Let $\{x_{n}: n\in \mathbb{Z}_{+}\}$ be a sequence of complex numbers such that $$\sum\limits_{p\in \mathbb{Z}_{+}}\vert x_{p} \vert^2=1$$ and
$$\sum\limits_{p\in \mathbb{Z}_{+} }x_{p} \overline{x_{p+r}}=0~~ \text{for all}~~ r\geq 1.$$ Does it imply at most finitely many $x_{p}$ can be non zero. Can you please provide ideas how to solve this? Any help is appreciated.
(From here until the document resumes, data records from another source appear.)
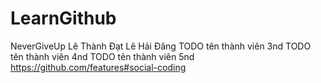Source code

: # LearnGithub
NeverGiveUp
Lê Thành Đạt
Lê Hải Đăng
TODO tên thành viên 3nd
TODO tên thành viên 4nd
TODO tên thành viên 5nd
https://github.com/features#social-coding
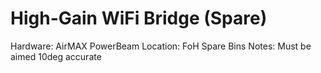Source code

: # High-Gain WiFi Bridge (Spare)

Hardware: AirMAX PowerBeam
Location: FoH Spare Bins
Notes: Must be aimed 10deg accurate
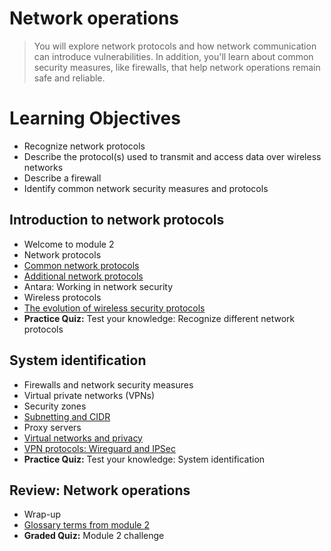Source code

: # Network operations
> You will explore network protocols and how network communication can introduce vulnerabilities. In addition, you'll learn about common security measures, like firewalls, that help network operations remain safe and reliable.
# Learning Objectives
- Recognize network protocols
- Describe the protocol(s) used to transmit and access data over wireless networks
- Describe a firewall
- Identify common network security measures and protocols
## Introduction to network protocols
- Welcome to module 2
- Network protocols
- [Common network protocols](https://github.com/KailaniBailey/Google-Cybersecurity-Professional-Certificate/tree/main/Course%203:%20Connect%20and%20Protect:%20Networks%20and%20Network%20Security/Week%202:%20Network%20operations/Common%20network%20protocols)
- [Additional network protocols](https://github.com/KailaniBailey/Google-Cybersecurity-Professional-Certificate/tree/main/Course%203:%20Connect%20and%20Protect:%20Networks%20and%20Network%20Security/Week%202:%20Network%20operations/Additional%20network%20protocols)
- Antara: Working in network security
- Wireless protocols
- [The evolution of wireless security protocols](https://github.com/KailaniBailey/Google-Cybersecurity-Professional-Certificate/tree/main/Course%203:%20Connect%20and%20Protect:%20Networks%20and%20Network%20Security/Week%202:%20Network%20operations/The%20evolution%20of%20wireless%20security%20protocols)
- **Practice Quiz:** Test your knowledge: Recognize different network protocols
## System identification
- Firewalls and network security measures
- Virtual private networks (VPNs)
- Security zones
- [Subnetting and CIDR](https://github.com/KailaniBailey/Google-Cybersecurity-Professional-Certificate/tree/main/Course%203%3A%20Connect%20and%20Protect%3A%20Networks%20and%20Network%20Security/Week%202%3A%20Network%20operations/Subnetting%20and%20CIDR)
- Proxy servers
- [Virtual networks and privacy](https://github.com/KailaniBailey/Google-Cybersecurity-Professional-Certificate/tree/main/Course%203:%20Connect%20and%20Protect:%20Networks%20and%20Network%20Security/Week%202:%20Network%20operations/Virtual%20networks%20and%20privacy)
- [VPN protocols: Wireguard and IPSec](https://github.com/KailaniBailey/Google-Cybersecurity-Professional-Certificate/tree/main/Course%203:%20Connect%20and%20Protect:%20Networks%20and%20Network%20Security/Week%202:%20Network%20operations/VPN%20protocols:%20Wireguard%20and%20IPSec)
- **Practice Quiz:** Test your knowledge: System identification
## Review: Network operations
- Wrap-up
- [Glossary terms from module 2](https://github.com/KailaniBailey/Google-Cybersecurity-Professional-Certificate/tree/main/Course%203:%20Connect%20and%20Protect:%20Networks%20and%20Network%20Security/Week%202:%20Network%20operations/Glossary%20terms%20from%20module%202)
- **Graded Quiz:** Module 2 challenge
Thank you in advance!
There is a counterexample to your question.
Set $x_{1}=1$.
For $n \geq 2$ set $x_{n} = q^{n-2}$ where $q = \frac{1-\sqrt{5}}{2}$
Note that $\sum_{j=1}^{\infty}|x_{j}|^2 = 1+\sum_{k=0}^{\infty}q^{2k} = 1+\frac{1}{1-q^2}= \frac{\sqrt{5}+3}{2} = 1+\phi$
Thus $(\frac{1}{\sqrt{1+\phi}}x_{j})_{j=1}^{\infty}$ is a normalized sequence.
We claim that $(\frac{1}{\sqrt{1+\phi}}x_{j})_{j=1}^{\infty}$ is a $\textbf{counterexample}$. We can ignore the normalization factor $\frac{1}{\sqrt{1+\phi}}$ for the computation below.
For $r \geq 1,$ $\sum_{j=1}^{\infty}x_{j}\overline{x_{j+r}}$ is
$$(q^{r-1})+\sum_{j=2}^{\infty}q^{j-2}q^{r+j-2}$$
$$ = q^{r-1} + \sum_{k=0}^{\infty}q^{r+2k}$$
$$ = q^{r-1}+q^{r}\frac{1}{1-q^{2}}$$
$$ = q^{r-1}(\frac{1-q^2+q}{1-q^2})$$
Note $1-q^2+q = 0$ by wolfram alpha, thus the above quantity is $0$.
$(\frac{1}{\sqrt{1+\phi}}x_{j})_{j=1}^{\infty}$ is a $\textbf{counterexample}$ to your question.